HAPPY, IMPORTANT,SECURE

By Ernest O'Neill

Happy, Important, Secure

By Rev. Ernest O'Neill

Wall Street shakes and we all shake. Iran stops exporting oil and we all run scared. We know that there's great uncertainty in this life. We feel it ourselves. We feel it in our own waywardness and our own lack of tenacity. So you know what we do? We try to get that stability. We try to get that security. We try to take the attributes of a purely temporary mental and physical life and we try to parlay them into the attributes of life as we think it should be.

So you know what happens. We get an education and we try to exchange the degree for the best job possible. Not so that we can serve humanity most of us or so that we can make the world a better place but so that we can get more money so that we can live with some kind of stability and some kind of security.

Then you know as the years pass we try to trade up our cars and our houses to somehow try to get some security into our life and some sense of stability. Then we try to get the best life insurance and medical package that we can, hoping that somehow we will be able to guard against these uncertainties that make life so shaky and uncertain. Then we try to get a good position in our jobs. We try to establish a position as to where those underneath us can't undermine us. We try to establish our stability in relationships with our colleagues or against the interest of our rivals. So of course life becomes a very anxious process because you're always trying to make yourself stable and secure.

You know it's the same with the whole business of happiness. Somehow we feel we were made for an eternal experience. We feel we were made for the serenity, the peace, and the exhilaration of eternity. We feel that somehow we should experience that serenity and peace of Walden Pond and then it should be combined with all the wild excitement of the Arabian Nights. Somehow it should be possible to get a south sea island where we could feel all that. So we try to feel it. You know we do. We try to use experiences and try to use relationships to somehow extract from life that mixture of wild excitement and a great serenity and peace that we feel we were made for.

Yet however many relationships we use, however many people we prostitute, however many experiences we try to produce, however how much we try to calm our anxiety chemically yet at the end of it all we are left with a sense of emptiness and loneliness. Instead of the sense of conviviality and excitement and exhilaration that we think we should have. We're left with a kind of anticlimax and you might almost say a sense of desolation instead of the happiness and excitement of eternity.
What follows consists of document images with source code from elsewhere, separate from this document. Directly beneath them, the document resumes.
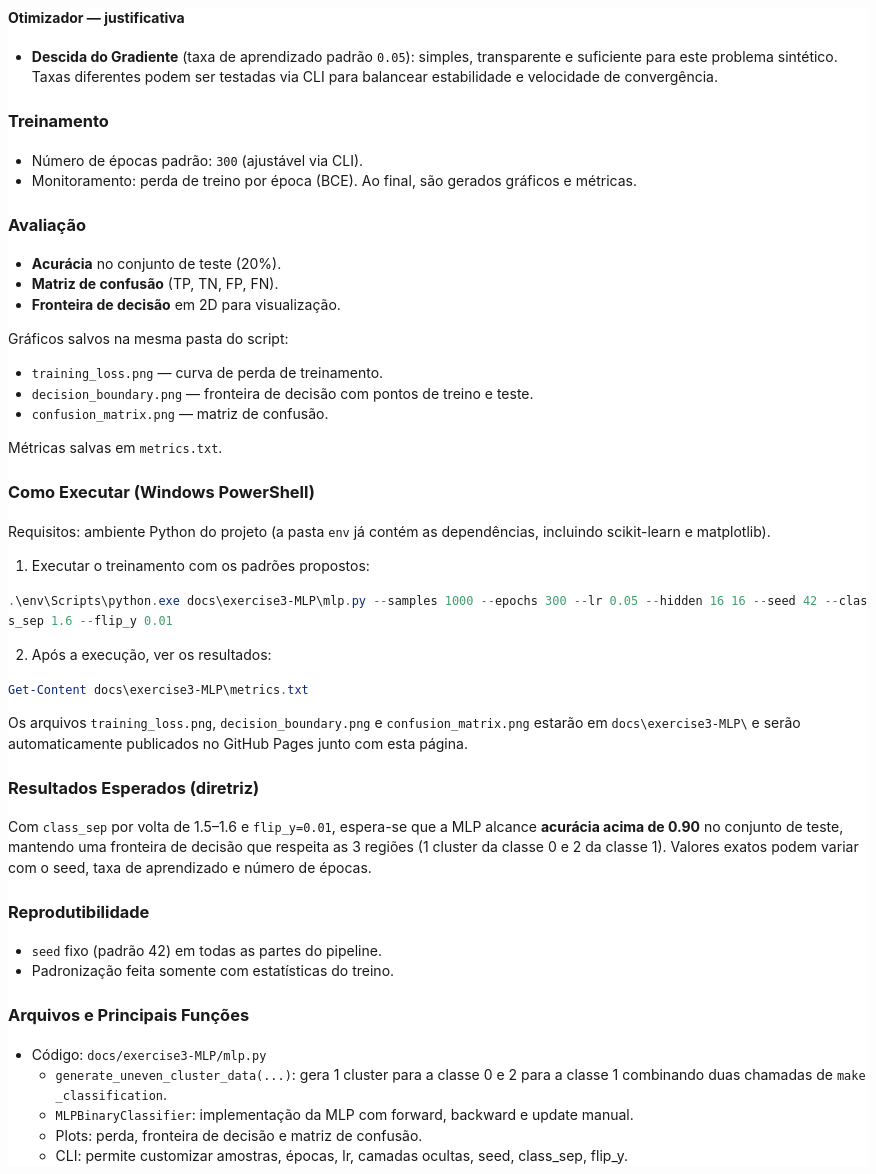 #### Otimizador — justificativa
- **Descida do Gradiente** (taxa de aprendizado padrão `0.05`): simples, transparente e suficiente para este problema sintético. Taxas diferentes podem ser testadas via CLI para balancear estabilidade e velocidade de convergência.

### Treinamento
- Número de épocas padrão: `300` (ajustável via CLI).
- Monitoramento: perda de treino por época (BCE). Ao final, são gerados gráficos e métricas.

### Avaliação
- **Acurácia** no conjunto de teste (20%).
- **Matriz de confusão** (TP, TN, FP, FN).
- **Fronteira de decisão** em 2D para visualização.

Gráficos salvos na mesma pasta do script:
- `training_loss.png` — curva de perda de treinamento.
- `decision_boundary.png` — fronteira de decisão com pontos de treino e teste.
- `confusion_matrix.png` — matriz de confusão.

Métricas salvas em `metrics.txt`.

### Como Executar (Windows PowerShell)
Requisitos: ambiente Python do projeto (a pasta `env` já contém as dependências, incluindo scikit-learn e matplotlib).

1) Executar o treinamento com os padrões propostos:
```powershell
.\env\Scripts\python.exe docs\exercise3-MLP\mlp.py --samples 1000 --epochs 300 --lr 0.05 --hidden 16 16 --seed 42 --class_sep 1.6 --flip_y 0.01
```

2) Após a execução, ver os resultados:
```powershell
Get-Content docs\exercise3-MLP\metrics.txt
```

Os arquivos `training_loss.png`, `decision_boundary.png` e `confusion_matrix.png` estarão em `docs\exercise3-MLP\` e serão automaticamente publicados no GitHub Pages junto com esta página.

### Resultados Esperados (diretriz)
Com `class_sep` por volta de 1.5–1.6 e `flip_y=0.01`, espera-se que a MLP alcance **acurácia acima de 0.90** no conjunto de teste, mantendo uma fronteira de decisão que respeita as 3 regiões (1 cluster da classe 0 e 2 da classe 1). Valores exatos podem variar com o seed, taxa de aprendizado e número de épocas.

### Reprodutibilidade
- `seed` fixo (padrão 42) em todas as partes do pipeline.
- Padronização feita somente com estatísticas do treino.

### Arquivos e Principais Funções
- Código: `docs/exercise3-MLP/mlp.py`
  - `generate_uneven_cluster_data(...)`: gera 1 cluster para a classe 0 e 2 para a classe 1 combinando duas chamadas de `make_classification`.
  - `MLPBinaryClassifier`: implementação da MLP com forward, backward e update manual.
  - Plots: perda, fronteira de decisão e matriz de confusão.
  - CLI: permite customizar amostras, épocas, lr, camadas ocultas, seed, class_sep, flip_y.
It is the same with who we are. I don't know that there's one of us here that doesn't feel a bit like Milton, you know, that we were born for some great thing. We do. We feel it deep down don't we? Every one of us, you see you think you're the only one that feels it. The person beside you feels it. You think you're more individual than me but you're not. I feel I'm more individual than you. We all feel the same. We all feel we are very different and we all have different little twists that make us special. We feel we are special and we are significant and we are important and somebody must know we're here. Somebody must know that we passed through this veil of tears. Somebody must know what we've done. Somebody, somewhere, somehow must know us, ourselves. Yet we have a terrible feeling that nobody does.

The gold watch on retirement day is a kind of sweet sorrow thing. We joke about it yet we have a funny feeling that's probably all we'll mean to those that we work with over 30 or 40 years.

Of course what Jesus says is you see those feelings that you have, those aspirations, those feelings that you should have the security of an eternity. Those feelings that there is happiness beyond what you've experienced. Those feelings that you have that you should be able to break out of the earthbound existence that you're in. Those feelings are there because that's right, that's true. You were made to live forever. You were made to be important. You were made to be happy beyond your dreams. You were made not to have to fear whether Iran cuts off the oil or whether you lose your job. You were made for eternity. That's what Jesus says.

He says it's a gift. It's a gift. You have this body this physical life. And inside it, you have your psychological being, your mind, and emotions and your will. Inside that again, if you can talk about inside at all in regard to this subject, you have spirit. You have a part of you that is sending up all those aspirations. That spirit is at the moment dead. That's why you feel such emptiness. The reason you can't feel it is that you are trying to get at it from a mental, emotional, and physical level and you can't.

What Jesus said was the only way that spirit can come alive and give life to your mind and emotions and to your body so that you live forever is, if the person who made you brings that spirit of yours alive by the action and the energizing of his own eternal life.

That's the only way it will ever come about. Jesus said that's a gift. That gift of life from my Father is something that God has to give you. When he gives you it everything comes alive inside you. Your mind and emotions begin to work right. Your body begins to operate right. You stop trying to squeeze out of people and other things life. You begin to have life inside. You begin to sense the real joy of the love of the one significant other in the whole universe. That he is your own personal Father. That he knows your name and that he has put you here for a special purpose. You begin to sense your identity in this universe. You begin to feel most of all of course that he will not see you go down in the dirt. That he will be right there every moment whatever Iran does or whatever the stock market does.